Se a Bíblia contivesse apenas os relatos dos filhos que regressam, das filhas que ressuscitam, dos curados que regressam para agradecer, dos escravos libertados, seria apenas uma edificante recolha de histórias com final feliz, ou um livro de relatos consoladores. O imenso valor espiritual e humano da Bíblia está também na presença de páginas acerca das entranhas contorcidas de Jeremias, pelos irmãos e filhos perdidos e que não pode salvar, dos relatos de Abel morto por um irmão, de Job que continua a gritar inocência num monte de estrume, a esperar um Deus que ainda não chegou, que talvez não chegará, mas que continua a ser esperado e gritado como o “Deus do ainda não” porque liberto das ilusões. A maior parte das histórias vivas e verdadeiras não têm um final feliz, mas se existe (e existe) uma alegria em viver, esta espera-nos para além das ilusões, quando tivermos aprendido a encontrar as ressurreições dentro dos crucificados. Os lugares da terra onde podemos esperar ser surpreendidos pelo Espírito assemelham-se mais ao Gólgota que ao Tabor. Na terra e, talvez, também no céu.

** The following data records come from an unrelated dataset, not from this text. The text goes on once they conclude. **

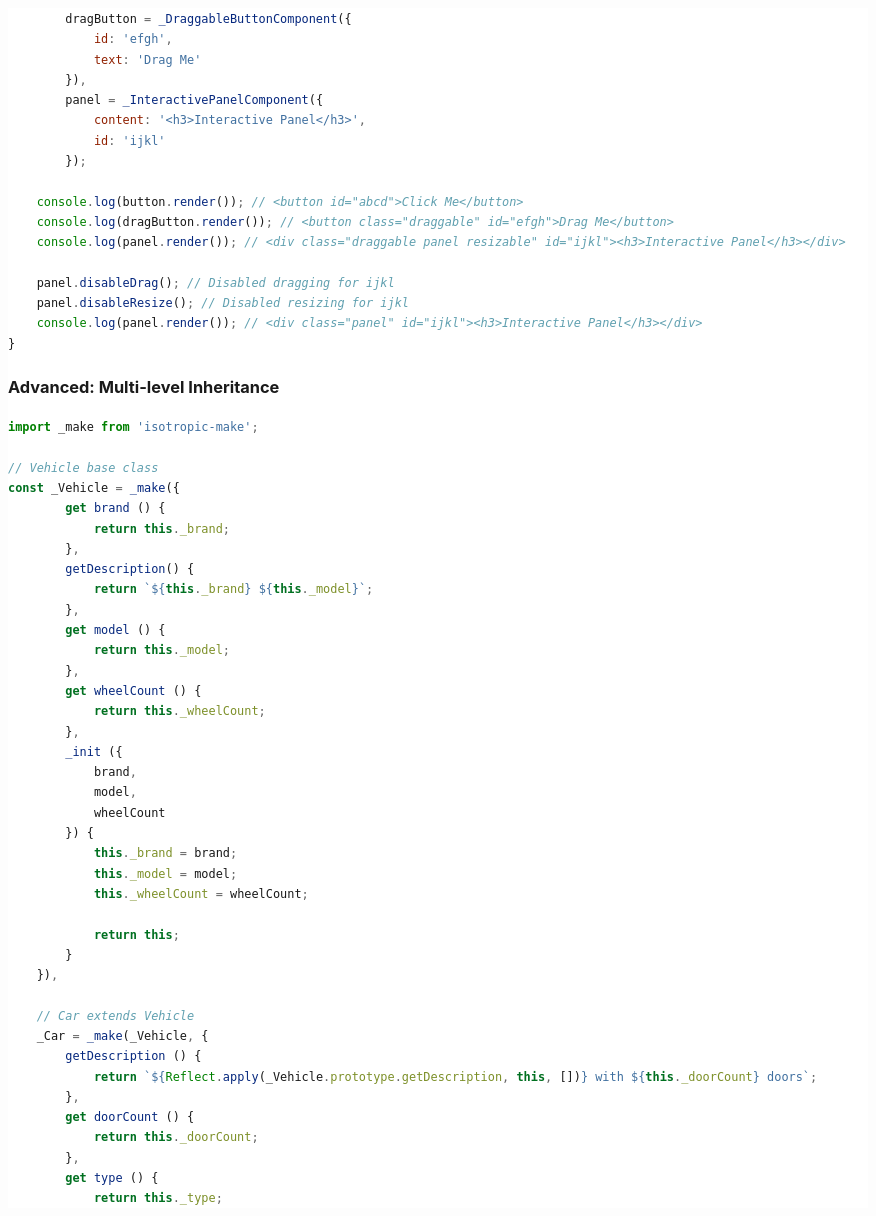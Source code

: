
 ```javascript
        dragButton = _DraggableButtonComponent({
            id: 'efgh',
            text: 'Drag Me'
        }),
        panel = _InteractivePanelComponent({
            content: '<h3>Interactive Panel</h3>',
            id: 'ijkl'
        });

    console.log(button.render()); // <button id="abcd">Click Me</button>
    console.log(dragButton.render()); // <button class="draggable" id="efgh">Drag Me</button>
    console.log(panel.render()); // <div class="draggable panel resizable" id="ijkl"><h3>Interactive Panel</h3></div>

    panel.disableDrag(); // Disabled dragging for ijkl
    panel.disableResize(); // Disabled resizing for ijkl
    console.log(panel.render()); // <div class="panel" id="ijkl"><h3>Interactive Panel</h3></div>
}
```

### Advanced: Multi-level Inheritance

```javascript
import _make from 'isotropic-make';

// Vehicle base class
const _Vehicle = _make({
        get brand () {
            return this._brand;
        },
        getDescription() {
            return `${this._brand} ${this._model}`;
        },
        get model () {
            return this._model;
        },
        get wheelCount () {
            return this._wheelCount;
        },
        _init ({
            brand,
            model,
            wheelCount
        }) {
            this._brand = brand;
            this._model = model;
            this._wheelCount = wheelCount;

            return this;
        }
    }),

    // Car extends Vehicle
    _Car = _make(_Vehicle, {
        getDescription () {
            return `${Reflect.apply(_Vehicle.prototype.getDescription, this, [])} with ${this._doorCount} doors`;
        },
        get doorCount () {
            return this._doorCount;
        },
        get type () {
            return this._type;
```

A honestidade do profeta mede-se pela medida do sofrimento pelas palavras verdadeiras que diz. Qualquer honestidade se mede só assim, quando, para nos salvarmos, poderíamos dizer palavras diferentes e rufias, mas não as dizemos, e nos salvamos verdadeiramente, mesmo se tudo à nossa volta nos diz o contrário e fala de insucesso e de fracasso.
Os dons dos profetas no tempo das desgraças são apenas a honestidade das suas palavras verdadeira e as suas entranhas contorcidas. Juntos. As entranhas são a caixa-de-ressonância das notas do seu canto. Tão verdadeiro e honesto que ainda nos toca e nos fala, a consolar-nos nas nossas desgraças, a proteger-nos dos muitos vendedores de ilusões.